“But I presume it is his intention to do so?” said the parson.
“I should choose to have another magistrate present then,” said Frank. “Really, Doctor Colligan, I think the best thing you can do is to come before myself and the stipendiary magistrate at Tuam. We shall be sure to find Brew at home to-day.”
“But, my lord,” said Colligan, “I really had no intention of doing that. I have no witnesses. I can prove nothing. Indeed, I can’t say he ever asked me to do the deed: he didn’t say anything I could charge him with as a crime: he only offered me the farm if his sister should die. But I knew what he meant; there was no mistaking it: I saw it in his eye.”
“And what did you do, Doctor Colligan, at the time?” said the parson.
“I hardly remember,” said the doctor; “I was so flurried. But I know I knocked him down, and then I rushed out of the room. I believe I threatened I’d have him hung.”
“But you did knock him down?”
“Oh, I did. He was sprawling on the ground when I left him.”
“You’re quite sure you knocked him down?” repeated the parson.
“The divil a doubt on earth about that!” replied Colligan. “I tell you, when I left the room he was on his back among the chairs.”

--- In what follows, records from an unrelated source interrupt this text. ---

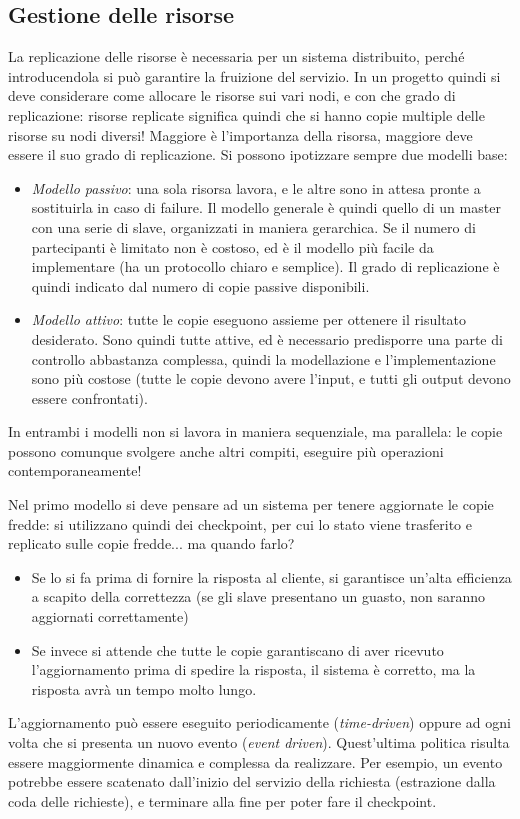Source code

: \subsection{Gestione delle risorse}
La replicazione delle risorse è necessaria per un sistema distribuito, perché 
introducendola si può garantire la
fruizione del servizio. In un progetto quindi si deve considerare come allocare 
le risorse sui vari nodi, e con che
grado di replicazione: risorse replicate significa quindi che si hanno copie 
multiple delle risorse su nodi diversi!
Maggiore è l'importanza della risorsa, maggiore deve essere il suo grado di 
replicazione.
Si possono ipotizzare sempre due modelli base:
\begin{itemize}
 \item \textit{Modello passivo}: una sola risorsa lavora, e le altre sono in 
attesa pronte a sostituirla in caso di
 failure. Il modello generale è quindi quello di un master con una serie di 
slave, organizzati in maniera gerarchica.
 Se il numero di partecipanti è limitato non è costoso, ed è il modello più 
facile da implementare (ha un protocollo
 chiaro e semplice). Il grado di replicazione è quindi indicato dal numero di 
copie passive disponibili.
 \item \textit{Modello attivo}: tutte le copie eseguono assieme per ottenere il 
risultato desiderato. Sono quindi tutte
 attive, ed è necessario predisporre una parte di controllo abbastanza 
complessa, quindi la modellazione e
 l'implementazione sono più costose (tutte le copie devono avere l'input, e 
tutti gli output devono essere confrontati).
\end{itemize}
In entrambi i modelli non si lavora in maniera sequenziale, ma parallela: le 
copie possono comunque svolgere anche
altri compiti, eseguire più operazioni contemporaneamente!

Nel primo modello si deve pensare ad un sistema per tenere aggiornate le copie 
fredde: si utilizzano quindi dei
checkpoint, per cui lo stato viene trasferito e replicato sulle copie fredde... 
ma quando farlo?
\begin{itemize}
 \item Se lo si fa prima di fornire la risposta al cliente, si garantisce 
un'alta efficienza a scapito della
 correttezza (se gli slave presentano un guasto, non saranno aggiornati 
correttamente)
 \item Se invece si attende che tutte le copie garantiscano di aver ricevuto 
l'aggiornamento prima di spedire la
 risposta, il sistema è corretto, ma la risposta avrà un tempo molto lungo.
\end{itemize}
L'aggiornamento può essere eseguito periodicamente (\textit{time-driven}) 
oppure ad ogni volta che si presenta un nuovo
evento (\textit{event driven}). Quest'ultima politica risulta essere 
maggiormente dinamica e complessa da realizzare.
Per esempio, un evento potrebbe essere scatenato dall'inizio del servizio della 
richiesta (estrazione dalla coda delle
richieste), e terminare alla fine per poter fare il checkpoint.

“And you did not hear a word from him since?”
“Not a word.”
“Then there can’t be any mistake about it, my lord,” said Armstrong. “If he did not feel that his life was in the doctor’s hands, he would not put up with being knocked down. And I’ll tell you what’s more—if you tax him with the murder, he’ll deny it and defy you; but tax him with having been knocked down, and he’ll swear his foot slipped, or that he’d have done as much for the doctor if he hadn’t run away. And then ask him why the doctor knocked him down?—you’ll have him on the hip so.”
“There’s something in that,” said Frank; “but the question is, what is Doctor Colligan to do? He says he can’t swear any information on which a magistrate could commit him.”
“Unless he does, my lord,” said Armstrong, “I don’t think you should listen to him at all; at least, not as a magistrate.”
“Well, Doctor Colligan, what do you say?”
“I don’t know what to say, my lord. I came to your lordship for advice, both as a magistrate and as a friend of the young man who is to marry Lynch’s sister. Of course, if you cannot advise me, I will go away again.”
“You won’t come before me and Mr Brew, then?”
“I don’t say I won’t,” said Colligan; “but I don’t see the use. I’m not able to prove anything.”
“I’ll tell you what, Ballindine,” said the parson; “only I don’t know whether it mayn’t be tampering with justice—suppose we were to go to this hell-hound, you and I together, and, telling him what we know, give him his option to stand his trial or quit the country? Take my word for it, he’d go; and that would be the best way to be rid of him. He’d leave his sister in peace and quiet then, to enjoy her fortune.”